Giacomo Valtolina, Corriere della Sera 22/3/2015, 22 marzo 2015
LO SCIOPERO DEL TIFO STADIO SEMIVUOTO E LE ACCUSE DEGLI ULTRÀ
Milano Sette e mezza di sera a San Siro. Il clima è spettrale. Da mezz’ora sono comparsi gli ultrà milanisti sulle tribune del secondo blu, appollaiati come corvi sulle transenne. I colori rossoneri sono banditi, lo sciopero del tifo è pronto. Si aspetta di srotolare tre striscioni di protesta, poi (quasi) tutti fuori senza vedere la partita. «Tanto ormai…», dicono. O meglio «Game over», partita chiusa, come da manifesto calato a un’ora dal fischio d’inizio del match, accompagnato da un eloquente «Insert coin», immettere moneta, come nelle sale giochi, seguito dal motto #saveacmilan, salva il Milan. Un vuoto che continua in primo blu: «This is the end», è la fine.

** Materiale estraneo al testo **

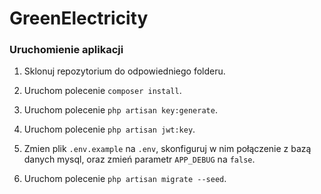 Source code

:# GreenElectricity

### Uruchomienie aplikacji

1. Sklonuj repozytorium do odpowiedniego folderu.

2. Uruchom polecenie `composer install`.

3. Uruchom polecenie `php artisan key:generate`.

4. Uruchom polecenie `php artisan jwt:key`.

6. Zmien plik `.env.example` na `.env`, skonfiguruj w nim połączenie z bazą danych mysql, oraz zmień parametr `APP_DEBUG` na `false`.

7. Uruchom polecenie `php artisan migrate --seed`.
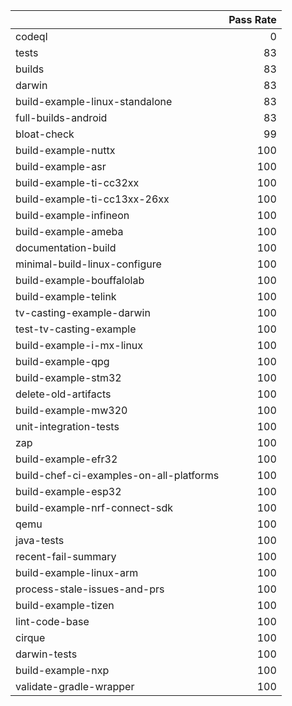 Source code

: |                                         |   Pass Rate |
|:----------------------------------------|------------:|
| codeql                                  |           0 |
| tests                                   |          83 |
| builds                                  |          83 |
| darwin                                  |          83 |
| build-example-linux-standalone          |          83 |
| full-builds-android                     |          83 |
| bloat-check                             |          99 |
| build-example-nuttx                     |         100 |
| build-example-asr                       |         100 |
| build-example-ti-cc32xx                 |         100 |
| build-example-ti-cc13xx-26xx            |         100 |
| build-example-infineon                  |         100 |
| build-example-ameba                     |         100 |
| documentation-build                     |         100 |
| minimal-build-linux-configure           |         100 |
| build-example-bouffalolab               |         100 |
| build-example-telink                    |         100 |
| tv-casting-example-darwin               |         100 |
| test-tv-casting-example                 |         100 |
| build-example-i-mx-linux                |         100 |
| build-example-qpg                       |         100 |
| build-example-stm32                     |         100 |
| delete-old-artifacts                    |         100 |
| build-example-mw320                     |         100 |
| unit-integration-tests                  |         100 |
| zap                                     |         100 |
| build-example-efr32                     |         100 |
| build-chef-ci-examples-on-all-platforms |         100 |
| build-example-esp32                     |         100 |
| build-example-nrf-connect-sdk           |         100 |
| qemu                                    |         100 |
| java-tests                              |         100 |
| recent-fail-summary                     |         100 |
| build-example-linux-arm                 |         100 |
| process-stale-issues-and-prs            |         100 |
| build-example-tizen                     |         100 |
| lint-code-base                          |         100 |
| cirque                                  |         100 |
| darwin-tests                            |         100 |
| build-example-nxp                       |         100 |
| validate-gradle-wrapper                 |         100 |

L’esenzione dal tifo era stata annunciata venerdì sul sito della Curva Sud, con un lungo comunicato per chiedere chiarezza alla presidenza in merito alle politiche societarie e ai risultati. Era solo un anno fa, il 16 marzo: la contestazione della curva fuori dal tunnel di San Siro; la delegazione di capi ultrà che ottiene rassicurazioni da Seedorf sul futuro, Balotelli che promette impegno, i tifosi che chiedono la cacciata di Galliani. La protesta iniziata prima del match continuò dopo il 90’ portandosi dietro la rabbia di un sonoro 1-4. Ma memori delle 35 denunce (e 33 Daspo) recapitate in quell’occasione, stavolta la curva ha scelto la linea soft: un’improvvisata decisa in tre giorni.
«Dobbiamo farci sentire e dare una scossa» spiegava all’ingresso 14 Giancarlo Capelli, il Barone, promettendo: «Non impediremo a nessuno di entrare. Ma questa è solo la prima di una serie di azioni». Qualcuno, in effetti, sceglie di restare dentro, ma il grosso degli ultrà diserta gli spalti e rimane, tranquillo, sulle rampe esterne, senza esultare neppure al primo gol di Menez. E così gli unici colori che si vedono sono quelli delle poltroncine lasciate sgombre dai tifosi in tutti i settori. Non ci sono neppure i soliti striscioni dei circoli poiché anche l’associazione dei Milan Club si è unita alla protesta in nome di quella trasparenza essenziale nel rapporto di «lealtà con i tifosi».
Oltre all’invito a non tifare la squadra, la Sud aveva proposto anche il boicottaggio nei Milan Store e a Casa Milan. Ma i negozi del centro, ieri, non hanno registrato crolli d’affari, seppur dalla boutique della nuova sede rossonera al Portello rivelano: «Se non ci fosse stata la visita delle scuole calcio per incontrare Franco Baresi sarebbe stato un sabato morto». Così ieri si vedevano bambini carichi di pacchi, grazie alle promozioni per la festa del papà. Anche allo stadio, la faccia felice era la loro, con migliaia di piccoli assiepati in primo anello strillando «Milan-Milan».
Prima della partita, però, il malcontento serpeggiava anche sui social. All’hashtag su Twitter #saveacmilan, in breve si sono uniti i vari #disertiamolostadio, #berlusconiout, o addirittura #jesuismilan. Cinguettii da Parigi a Riyad, da Montreal a Giakarta. Qualcuno attaccando le incoerenze della Sud («Volete che Barbara prenda in mano il Milan e poi le boicottate il merchandising?») ma la maggioranza era compatta nel chiedere: «Chiarezza!». I tifosi soffrono, vorrebbero sapere il perché di tanti progetti solo abbozzati (da Leonardo a Seedorf, fino a Inzaghi). Vogliono soprattutto sapere che c’è di vero nelle voci che arrivano da Oriente. In poche parole implorano Silvio Berlusconi: «Se non spendi vendi». Game over, insert coin.